FeatureCachedDAGExecutorIncrementalExecutor
Cross-run persistenceYes (disk-backed)No (in-memory)
InvalidationAutomatic (Merkle keys)Manual (changed_nodes list)
OverheadHash computation + disk I/ODirty-set computation
Best forCI pipelines, batch jobsInteractive/reactive workflows

You can use both together: CachedDAGExecutor for cross-run caching and IncrementalExecutor for within-run incremental updates.


Writing a Custom Backend

Implement the CacheBackend protocol to use Redis, S3, or any storage system:

from dagron.execution.content_cache import CacheBackend, CacheEntryMetadata, CacheStats

class RedisCacheBackend:
"""Example Redis-backed cache backend."""

def __init__(self, redis_url: str):
import redis
self._client = redis.from_url(redis_url)
self._stats = CacheStats()

def get(self, key: str) -> tuple[any, bool]:
data = self._client.get(f"dagron:{key}")
if data is None:
self._stats.misses += 1
return None, False
import pickle
self._stats.hits += 1
return pickle.loads(data), True

def put(self, key: str, value: any, metadata: CacheEntryMetadata) -> None:
import pickle
data = pickle.dumps(value)
self._client.set(f"dagron:{key}", data)

def has(self, key: str) -> bool:
return self._client.exists(f"dagron:{key}") > 0

def delete(self, key: str) -> None:
self._client.delete(f"dagron:{key}")

def clear(self) -> None:
for key in self._client.scan_iter("dagron:*"):
self._client.delete(key)

def stats(self) -> CacheStats:
return self._stats

# Usage
backend = RedisCacheBackend("redis://localhost:6379")
cache = ContentAddressableCache(backend)
executor = CachedDAGExecutor(dag, cache)

Best Practices

  1. Use a TTL in production. Without a TTL, stale cache entries from old pipeline versions can accumulate. A TTL of 24-48 hours is a reasonable default.
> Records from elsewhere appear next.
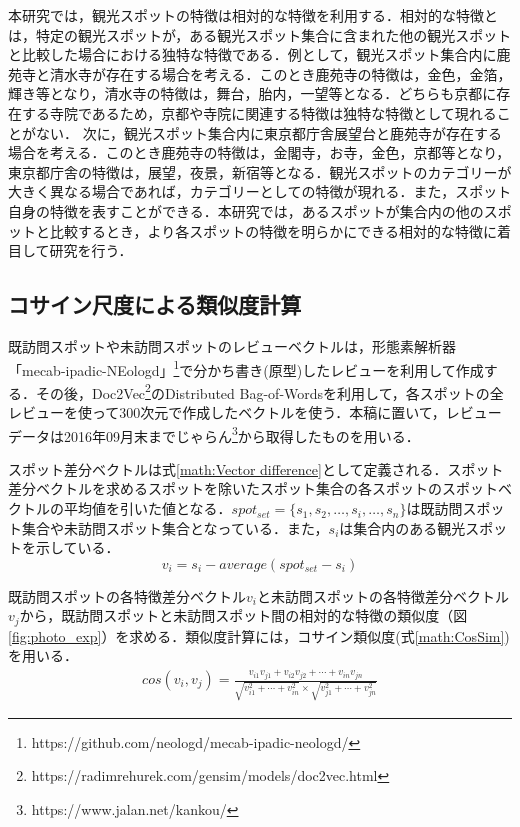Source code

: \documentclass{deimj}
\begin{document}
本研究では，観光スポットの特徴は相対的な特徴を利用する．相対的な特徴とは，特定の観光スポットが，ある観光スポット集合に含まれた他の観光スポットと比較した場合における独特な特徴である．例として，観光スポット集合内に鹿苑寺と清水寺が存在する場合を考える．このとき鹿苑寺の特徴は，金色，金箔，輝き等となり，清水寺の特徴は，舞台，胎内，一望等となる．どちらも京都に存在する寺院であるため，京都や寺院に関連する特徴は独特な特徴として現れることがない．
次に，観光スポット集合内に東京都庁舎展望台と鹿苑寺が存在する場合を考える．このとき鹿苑寺の特徴は，金閣寺，お寺，金色，京都等となり，東京都庁舎の特徴は，展望，夜景，新宿等となる．観光スポットのカテゴリーが大きく異なる場合であれば，カテゴリーとしての特徴が現れる．また，スポット自身の特徴を表すことができる．本研究では，あるスポットが集合内の他のスポットと比較するとき，より各スポットの特徴を明らかにできる相対的な特徴に着目して研究を行う．

\subsection{コサイン尺度による類似度計算}
\label{subsec:Calculation of similarity by cosine similarity}
既訪問スポットや未訪問スポットのレビューベクトルは，形態素解析器「mecab-ipadic-NEologd」\footnote{https://github.com/neologd/mecab-ipadic-neologd/}で分かち書き(原型)したレビューを利用して作成する．その後，Doc2Vec\footnote{https://radimrehurek.com/gensim/models/doc2vec.html}のDistributed Bag-of-Wordsを利用して，各スポットの全レビューを使って300次元で作成したベクトルを使う．本稿に置いて，レビューデータは2016年09月末までじゃらん\footnote{https://www.jalan.net/kankou/}から取得したものを用いる．

スポット差分ベクトルは式\ref{math:Vector difference}として定義される．スポット差分ベクトルを求めるスポットを除いたスポット集合の各スポットのスポットベクトルの平均値を引いた値となる．$spot_{set} =\{s_1,s_2,\dots,s_i,\dots,s_n\}$は既訪問スポット集合や未訪問スポット集合となっている．また，$s_i$は集合内のある観光スポットを示している．
\begin{equation}
  v_i=s_i-average(spot_{set}-s_i)
    \label{math:Vector difference}
\end{equation}

既訪問スポットの各特徴差分ベクトル$v_i$と未訪問スポットの各特徴差分ベクトル$v_j$から，既訪問スポットと未訪問スポット間の相対的な特徴の類似度（図\ref{fig:photo_exp}）を求める．類似度計算には，コサイン類似度(式\ref{math:CosSim})を用いる．
\begin{eqnarray}
cos(v_i,v_j)=\frac{v_{i1}v_{j1}+v_{i2}v_{j2}+\cdots+v_{in}v_{jn}}
{\sqrt{v^2_{i1}+\cdots+v^2_{in}}\times\sqrt{v^2_{j1}+\cdots+v^2_{jn}}}
\label{math:CosSim}
\end{eqnarray}
\end{document}
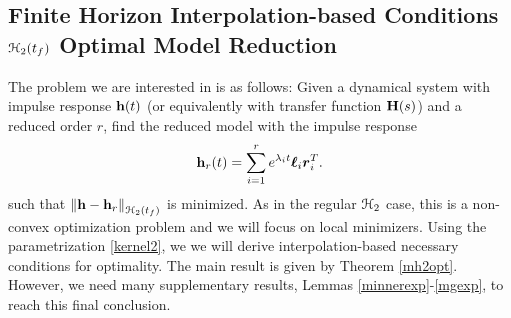 \documentclass[twocolumn]{autart}
\begin{document}
\subsection{Finite Horizon Interpolation-based Conditions $\EuScript{H}_2(t_f)$ Optimal Model Reduction}
The problem we are interested in is as follows: Given a dynamical system with impulse response $\mathbf{h}(t)$ (or equivalently with transfer function $\mathbf{H}(s)$) and a reduced order $r$, find the reduced model with the impulse response 
\begin{equation}\label{kernel2}
\begin{aligned}
\mathbf{h}_r(t)=\sum_{i=1}^r e^{\lambda_it}\boldsymbol{\ell}_i\boldsymbol{r}_i^T.
\end{aligned}
\end{equation}
such that $\left\lVert\mathbf{h} - \mathbf{h}_r\right\rVert_{\EuScript{H}_2(t_f)}$ is minimized. As in the regular $\EuScript{H}_2$ case, this is a non-convex optimization problem and we will focus on local minimizers. Using 
the parametrization \eqref{kernel2}, we we will derive interpolation-based necessary conditions for optimality.
The main result is given by Theorem \ref{mh2opt}. However, we  need many supplementary results, Lemmas 
\ref{minnerexp}-\ref{mgexp}, to reach this final conclusion. 
\end{document}
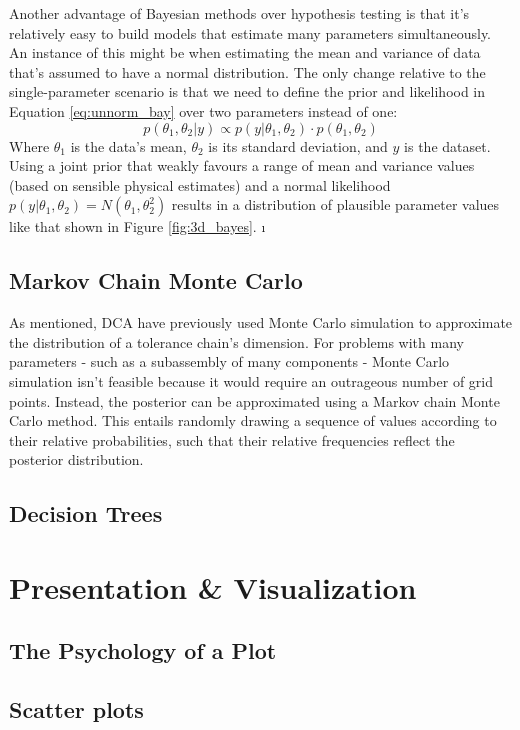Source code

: \documentclass[11pt,a4paper,article]{memoir} %
\begin{document}
Another advantage of Bayesian methods over hypothesis testing is that it's relatively easy to build models that estimate many parameters simultaneously. An instance of this might be when estimating the mean and variance of data that's assumed to have a normal distribution. The only change relative to the single-parameter scenario is that we need to define the prior and likelihood in Equation \ref{eq:unnorm_bay} over two parameters instead of one:
\begin{equation}
	p(\theta_1, \theta_2 | y) \propto p(y|\theta_1, \theta_2) \cdot p(\theta_1, \theta_2)
\end{equation}
Where $\theta_1$ is the data's mean, $\theta_2$ is its standard deviation, and $y$ is the dataset. Using a joint prior that weakly favours a range of mean and variance values (based on sensible physical estimates) and a normal likelihood $p(y|\theta_1, \theta_2) = N(\theta_1, \theta_2^2)$ results in a distribution of plausible parameter values like that shown in Figure \ref{fig:3d_bayes}.
\i

\subsection*{Markov Chain Monte Carlo}
As mentioned, DCA have previously used Monte Carlo simulation to approximate the distribution of a tolerance chain's dimension. For problems with many parameters - such as a subassembly of many components - Monte Carlo simulation isn't feasible because it would require an outrageous number of grid points. Instead, the posterior can be approximated using a Markov chain Monte Carlo method. This entails randomly drawing a sequence of values according to their relative probabilities, such that their relative frequencies reflect the posterior distribution.
\subsection*{Decision Trees}

\section{Presentation \& Visualization}
\subsection{The Psychology of a Plot}
\subsection{Scatter plots}
\end{document}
  2. Set max_size_bytes. Prevent the cache from consuming unbounded disk space.

  3. Use CacheKeyProtocol for large objects. If your nodes return multi-GB DataFrames, implement __dagron_cache_key__() to hash a fingerprint instead of the full data.

  4. Monitor hit_rate. A low hit rate suggests frequent code changes or non-deterministic task outputs. Check CacheStats after each run.

  5. Share caches across CI runs. Mount the cache directory as a persistent volume in your CI system to get cross-run cache hits.